▼▼▼

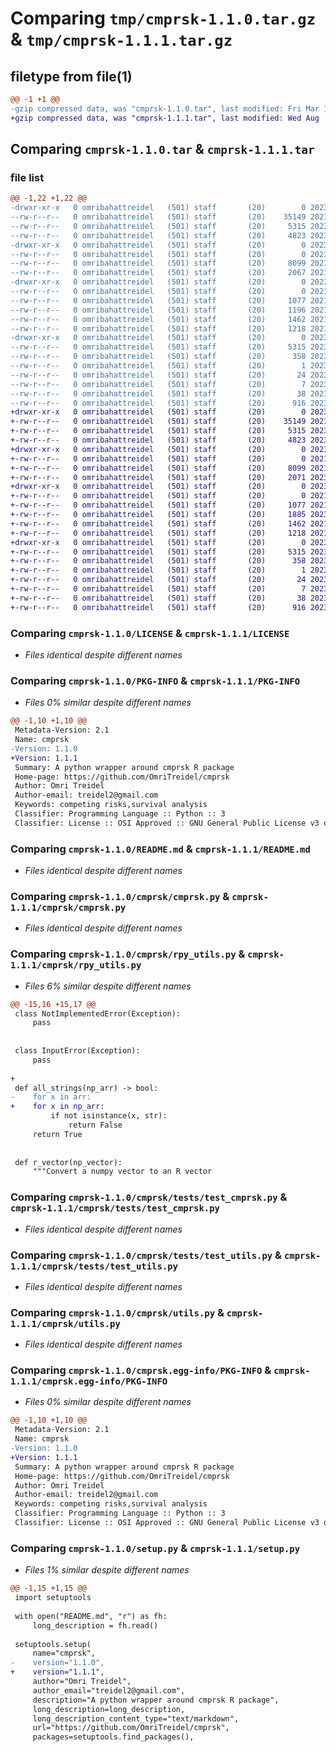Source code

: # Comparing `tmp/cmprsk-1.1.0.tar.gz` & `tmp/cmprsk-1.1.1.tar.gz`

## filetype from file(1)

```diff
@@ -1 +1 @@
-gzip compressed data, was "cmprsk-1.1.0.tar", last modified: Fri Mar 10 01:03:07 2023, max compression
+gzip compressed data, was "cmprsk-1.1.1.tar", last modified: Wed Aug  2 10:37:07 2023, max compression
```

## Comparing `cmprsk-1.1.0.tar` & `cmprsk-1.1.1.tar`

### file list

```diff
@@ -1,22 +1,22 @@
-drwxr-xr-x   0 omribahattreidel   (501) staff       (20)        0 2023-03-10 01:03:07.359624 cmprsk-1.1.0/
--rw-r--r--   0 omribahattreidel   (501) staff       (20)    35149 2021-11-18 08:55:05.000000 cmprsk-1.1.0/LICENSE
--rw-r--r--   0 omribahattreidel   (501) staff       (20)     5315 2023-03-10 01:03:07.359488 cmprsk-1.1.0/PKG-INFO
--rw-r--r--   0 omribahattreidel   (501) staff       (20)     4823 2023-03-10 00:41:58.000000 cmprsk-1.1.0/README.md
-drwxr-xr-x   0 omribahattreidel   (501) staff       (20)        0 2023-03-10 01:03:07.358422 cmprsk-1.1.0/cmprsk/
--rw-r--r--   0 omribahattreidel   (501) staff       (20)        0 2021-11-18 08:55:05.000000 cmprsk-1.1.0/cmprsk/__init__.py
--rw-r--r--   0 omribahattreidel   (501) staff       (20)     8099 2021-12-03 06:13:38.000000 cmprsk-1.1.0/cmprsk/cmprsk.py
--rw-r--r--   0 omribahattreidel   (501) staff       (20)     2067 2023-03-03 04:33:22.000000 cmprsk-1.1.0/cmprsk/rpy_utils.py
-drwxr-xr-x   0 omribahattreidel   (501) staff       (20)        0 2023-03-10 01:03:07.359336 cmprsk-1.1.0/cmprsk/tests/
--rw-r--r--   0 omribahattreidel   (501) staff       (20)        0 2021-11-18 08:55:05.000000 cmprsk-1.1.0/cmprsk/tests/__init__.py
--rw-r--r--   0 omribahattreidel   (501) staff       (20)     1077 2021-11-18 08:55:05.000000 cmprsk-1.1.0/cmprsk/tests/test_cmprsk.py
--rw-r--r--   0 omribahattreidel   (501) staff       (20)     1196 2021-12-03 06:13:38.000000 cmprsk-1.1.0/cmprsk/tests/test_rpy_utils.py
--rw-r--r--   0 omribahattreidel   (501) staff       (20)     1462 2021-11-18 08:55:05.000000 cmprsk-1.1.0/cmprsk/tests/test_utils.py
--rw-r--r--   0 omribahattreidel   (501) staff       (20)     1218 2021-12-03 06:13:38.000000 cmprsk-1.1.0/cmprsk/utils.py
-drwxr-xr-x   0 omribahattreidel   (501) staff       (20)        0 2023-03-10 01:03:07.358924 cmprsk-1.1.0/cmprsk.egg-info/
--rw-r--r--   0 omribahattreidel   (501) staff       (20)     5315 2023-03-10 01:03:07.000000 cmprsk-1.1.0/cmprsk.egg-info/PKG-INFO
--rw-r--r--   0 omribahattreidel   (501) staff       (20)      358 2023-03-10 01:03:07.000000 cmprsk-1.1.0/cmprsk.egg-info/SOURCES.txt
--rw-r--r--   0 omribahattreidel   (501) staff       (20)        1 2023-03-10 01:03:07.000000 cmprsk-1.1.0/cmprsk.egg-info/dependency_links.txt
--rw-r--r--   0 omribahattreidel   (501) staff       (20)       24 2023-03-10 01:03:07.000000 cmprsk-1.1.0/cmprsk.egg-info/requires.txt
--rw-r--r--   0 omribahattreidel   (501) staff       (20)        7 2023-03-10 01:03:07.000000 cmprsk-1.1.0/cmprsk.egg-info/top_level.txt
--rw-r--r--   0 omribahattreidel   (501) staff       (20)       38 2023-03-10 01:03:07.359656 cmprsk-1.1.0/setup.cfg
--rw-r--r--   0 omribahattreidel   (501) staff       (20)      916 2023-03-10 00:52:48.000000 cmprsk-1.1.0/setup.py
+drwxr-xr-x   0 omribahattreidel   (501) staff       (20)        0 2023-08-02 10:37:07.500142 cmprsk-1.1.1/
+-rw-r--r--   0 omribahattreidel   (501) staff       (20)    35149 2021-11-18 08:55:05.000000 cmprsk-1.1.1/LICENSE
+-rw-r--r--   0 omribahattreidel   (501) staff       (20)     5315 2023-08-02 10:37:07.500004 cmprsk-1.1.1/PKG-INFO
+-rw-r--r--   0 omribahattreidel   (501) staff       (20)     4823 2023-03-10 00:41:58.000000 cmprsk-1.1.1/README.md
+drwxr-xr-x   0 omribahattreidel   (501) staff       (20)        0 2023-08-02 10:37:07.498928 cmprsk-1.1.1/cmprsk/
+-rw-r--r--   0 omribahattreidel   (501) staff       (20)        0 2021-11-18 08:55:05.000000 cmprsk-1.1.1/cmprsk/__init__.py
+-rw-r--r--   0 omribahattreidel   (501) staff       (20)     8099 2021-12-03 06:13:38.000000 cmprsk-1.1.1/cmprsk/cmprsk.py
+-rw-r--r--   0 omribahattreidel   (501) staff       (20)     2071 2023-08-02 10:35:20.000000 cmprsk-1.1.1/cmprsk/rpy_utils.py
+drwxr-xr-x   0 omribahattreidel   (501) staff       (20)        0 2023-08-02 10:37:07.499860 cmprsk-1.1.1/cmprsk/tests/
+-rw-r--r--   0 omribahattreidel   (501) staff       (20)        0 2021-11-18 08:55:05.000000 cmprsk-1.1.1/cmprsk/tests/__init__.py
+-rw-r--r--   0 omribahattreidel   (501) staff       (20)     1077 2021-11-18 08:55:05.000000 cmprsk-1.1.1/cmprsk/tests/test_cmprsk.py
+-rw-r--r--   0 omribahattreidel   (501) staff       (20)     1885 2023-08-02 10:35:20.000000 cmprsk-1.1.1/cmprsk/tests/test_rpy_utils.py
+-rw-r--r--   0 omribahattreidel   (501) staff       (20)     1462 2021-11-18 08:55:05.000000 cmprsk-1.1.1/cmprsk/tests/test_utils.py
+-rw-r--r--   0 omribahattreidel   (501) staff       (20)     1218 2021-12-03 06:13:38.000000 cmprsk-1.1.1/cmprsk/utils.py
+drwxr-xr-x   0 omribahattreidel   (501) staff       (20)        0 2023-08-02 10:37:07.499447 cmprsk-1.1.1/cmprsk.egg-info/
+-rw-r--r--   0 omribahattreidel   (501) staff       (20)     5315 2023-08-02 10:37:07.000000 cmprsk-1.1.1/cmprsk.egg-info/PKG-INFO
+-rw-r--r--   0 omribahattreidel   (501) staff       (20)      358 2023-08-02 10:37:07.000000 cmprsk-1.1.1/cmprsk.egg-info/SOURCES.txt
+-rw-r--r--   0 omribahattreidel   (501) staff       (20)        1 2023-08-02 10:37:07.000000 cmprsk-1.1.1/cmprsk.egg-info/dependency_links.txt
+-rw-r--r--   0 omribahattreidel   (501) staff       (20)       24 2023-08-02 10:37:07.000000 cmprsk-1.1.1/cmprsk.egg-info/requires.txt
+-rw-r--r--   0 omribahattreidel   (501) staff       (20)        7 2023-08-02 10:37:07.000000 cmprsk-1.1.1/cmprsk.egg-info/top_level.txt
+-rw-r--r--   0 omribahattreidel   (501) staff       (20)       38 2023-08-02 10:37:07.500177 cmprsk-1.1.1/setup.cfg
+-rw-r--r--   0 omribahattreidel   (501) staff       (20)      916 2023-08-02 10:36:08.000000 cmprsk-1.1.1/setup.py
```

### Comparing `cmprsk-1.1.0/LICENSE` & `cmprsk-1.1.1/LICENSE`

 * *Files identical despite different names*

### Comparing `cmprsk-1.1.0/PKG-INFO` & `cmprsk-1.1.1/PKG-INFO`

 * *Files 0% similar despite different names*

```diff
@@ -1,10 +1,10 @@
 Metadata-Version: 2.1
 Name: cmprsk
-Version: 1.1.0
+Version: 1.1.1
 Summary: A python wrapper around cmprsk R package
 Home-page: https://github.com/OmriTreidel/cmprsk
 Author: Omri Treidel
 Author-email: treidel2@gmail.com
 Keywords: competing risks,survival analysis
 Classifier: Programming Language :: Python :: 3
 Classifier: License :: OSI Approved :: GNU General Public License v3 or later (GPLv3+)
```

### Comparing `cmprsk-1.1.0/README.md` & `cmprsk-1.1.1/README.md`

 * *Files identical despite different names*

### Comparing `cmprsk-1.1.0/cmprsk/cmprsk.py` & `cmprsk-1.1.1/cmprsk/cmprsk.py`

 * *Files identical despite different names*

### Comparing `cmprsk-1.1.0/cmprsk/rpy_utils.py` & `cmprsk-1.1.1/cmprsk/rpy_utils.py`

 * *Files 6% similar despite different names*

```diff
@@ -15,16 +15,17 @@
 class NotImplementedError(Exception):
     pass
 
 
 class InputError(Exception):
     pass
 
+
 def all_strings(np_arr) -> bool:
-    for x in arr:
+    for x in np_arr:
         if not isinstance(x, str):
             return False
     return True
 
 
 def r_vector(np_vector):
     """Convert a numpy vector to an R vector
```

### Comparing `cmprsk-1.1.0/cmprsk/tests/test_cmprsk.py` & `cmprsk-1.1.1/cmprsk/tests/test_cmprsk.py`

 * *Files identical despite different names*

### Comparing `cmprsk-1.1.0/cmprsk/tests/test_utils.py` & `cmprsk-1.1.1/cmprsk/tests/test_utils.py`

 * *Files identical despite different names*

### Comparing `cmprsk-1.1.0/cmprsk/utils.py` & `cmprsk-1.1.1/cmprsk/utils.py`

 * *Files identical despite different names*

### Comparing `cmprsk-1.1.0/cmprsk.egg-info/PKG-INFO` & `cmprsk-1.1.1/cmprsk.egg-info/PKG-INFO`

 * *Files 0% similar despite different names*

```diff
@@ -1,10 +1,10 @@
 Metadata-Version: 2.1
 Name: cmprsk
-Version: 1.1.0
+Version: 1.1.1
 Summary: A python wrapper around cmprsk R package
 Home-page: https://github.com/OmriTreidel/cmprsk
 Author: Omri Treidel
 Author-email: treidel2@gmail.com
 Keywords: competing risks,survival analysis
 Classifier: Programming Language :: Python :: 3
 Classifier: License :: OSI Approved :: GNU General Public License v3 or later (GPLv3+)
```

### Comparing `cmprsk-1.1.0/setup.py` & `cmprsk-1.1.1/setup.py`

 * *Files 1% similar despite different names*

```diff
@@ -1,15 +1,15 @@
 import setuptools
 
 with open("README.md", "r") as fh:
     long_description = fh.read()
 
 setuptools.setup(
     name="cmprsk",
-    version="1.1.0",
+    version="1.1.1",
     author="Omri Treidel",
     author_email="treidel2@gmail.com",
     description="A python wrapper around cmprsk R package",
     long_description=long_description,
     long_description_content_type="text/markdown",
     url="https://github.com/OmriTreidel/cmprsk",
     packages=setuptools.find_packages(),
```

▲▲▲
▼▼▼

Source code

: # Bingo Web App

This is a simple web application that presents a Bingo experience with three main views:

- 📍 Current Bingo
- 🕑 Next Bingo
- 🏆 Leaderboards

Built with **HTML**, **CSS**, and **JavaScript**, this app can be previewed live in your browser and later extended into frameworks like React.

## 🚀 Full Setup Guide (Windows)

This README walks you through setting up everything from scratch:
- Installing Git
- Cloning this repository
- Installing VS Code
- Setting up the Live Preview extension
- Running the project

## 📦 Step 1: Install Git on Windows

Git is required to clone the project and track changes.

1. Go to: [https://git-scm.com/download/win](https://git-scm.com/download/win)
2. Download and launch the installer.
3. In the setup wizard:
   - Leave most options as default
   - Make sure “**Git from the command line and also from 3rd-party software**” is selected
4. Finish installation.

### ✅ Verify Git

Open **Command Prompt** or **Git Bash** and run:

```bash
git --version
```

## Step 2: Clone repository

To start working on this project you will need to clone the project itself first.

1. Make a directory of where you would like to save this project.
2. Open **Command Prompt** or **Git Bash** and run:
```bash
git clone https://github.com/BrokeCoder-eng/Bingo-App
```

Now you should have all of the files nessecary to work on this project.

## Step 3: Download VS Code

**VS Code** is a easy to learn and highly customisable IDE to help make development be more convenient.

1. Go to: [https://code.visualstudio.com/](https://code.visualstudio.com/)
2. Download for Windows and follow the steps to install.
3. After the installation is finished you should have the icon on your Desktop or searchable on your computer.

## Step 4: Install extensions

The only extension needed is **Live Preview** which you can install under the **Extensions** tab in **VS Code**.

▲▲▲

### ASSIGNED TASK
Look through the listing above and copy each line with the word "README" in it.

### ANSWER TO THIS PROBLEM
--rw-r--r--   0 omribahattreidel   (501) staff       (20)     4823 2023-03-10 00:41:58.000000 cmprsk-1.1.0/README.md
+-rw-r--r--   0 omribahattreidel   (501) staff       (20)     4823 2023-03-10 00:41:58.000000 cmprsk-1.1.1/README.md
### Comparing `cmprsk-1.1.0/README.md` & `cmprsk-1.1.1/README.md`
 with open("README.md", "r") as fh:
This README walks you through setting up everything from scratch:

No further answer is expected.